This Anton newspaper is something now rare and important. It's an independent, locally-controlled news medium. With the Tribune Co. purchase of the Times Mirror Corporation this week, including Newsday, WPIX-TV and a slew of other media properties, all Long Islanders should be concerned.
Newsday has not been locally owned for 30 years, but Times Mirror liked to think of itself as a family-owned operation. Now there will be no pretense that its family of newspapers and magazines are anything more than cogs in something much larger, and much more dangerous than we've been told.
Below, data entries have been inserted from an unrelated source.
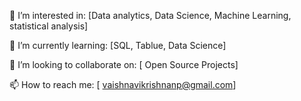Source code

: 👀 I’m interested in: [Data analytics, Data Science, Machine Learning, statistical analysis]

🌱 I’m currently learning: [SQL, Tablue, Data Science]

💞️ I’m looking to collaborate on: [ Open Source Projects]

📫 How to reach me: [ vaishnavikrishnanp@gmail.com]


<!---
Vaishnavi-1413/Vaishnavi-1413 is a ✨ special ✨ repository because its `README.md` (this file) appears on your GitHub profile.
You can click the Preview link to take a look at your changes.
--->
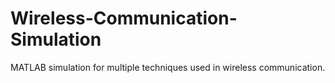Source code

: # Wireless-Communication-Simulation
MATLAB simulation for multiple techniques used in wireless communication.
We have perhaps seven communications mega-corporations controlling most of the mass media in this country. Very soon, it will be down to three. Everyone knows that the next big merger will probably involve NBC and a film studio. Larger, conglomerated media companies can offer advertisers larger audiences or "reach," increasing advertising rates. Audiences stretching across different media are even better. "Repurposing" ideas across media means that Disney's cartoons can appear in books, videos, computer programs, movies, television and more and one company will enjoy multiple revenue streams from each talking animal.
One major problem is that corporate media are not controlled by journalists or artists, but by corporate suits whose goal is the bottom line, or whatever kind of line increases the value of stock options. Network news divisions were once designed to lose money but generate prestige. Now, news shows compete for ratings against everything else, so the news is designed for casual mass viewership. That's why news shows are filled with celebrity gossip and reports on liposuction. And it becomes important for viewers to be diligent about hidden agendas that may influence what we're shown and not shown.
A few years back, when I coordinated media relations for North Hempstead township, Newsday reporters made priority inquiries about plans to construct skateboarding facilities in Long Island parks. Newsday is a corporate first cousin to a leading skateboarding magazine. Okay, even if it wasn't coincidence, it was pretty harmless. But when Regis asks guests on his game show lots of questions about The Lion King and other Disney properties it seems less harmless because objectivity becomes an issue. The Insider may win Oscars at next week's Academy Awards for showing what can and has happened at even the most famous news operation when parent corporate financial interests are at stake.
When the federal government virtually gave away $70 billion in public broadcast band rights to media corporations a few years ago, only a brief mention was made on two networks. Two didn't mention it at all. None mentioned any controversy. All's well, America.
Stay diligent. If Newsday stories compliment Channel 11's Mets broadcasts, will it be because Tom Seaver and the gang were really good that week, or will there by another motive? We shouldn't have to ask these kinds of questions in America, but now we do.
Michael Miller was formerly Director of Public Affairs for the Town of North Hempstead. He is a public relations consultant.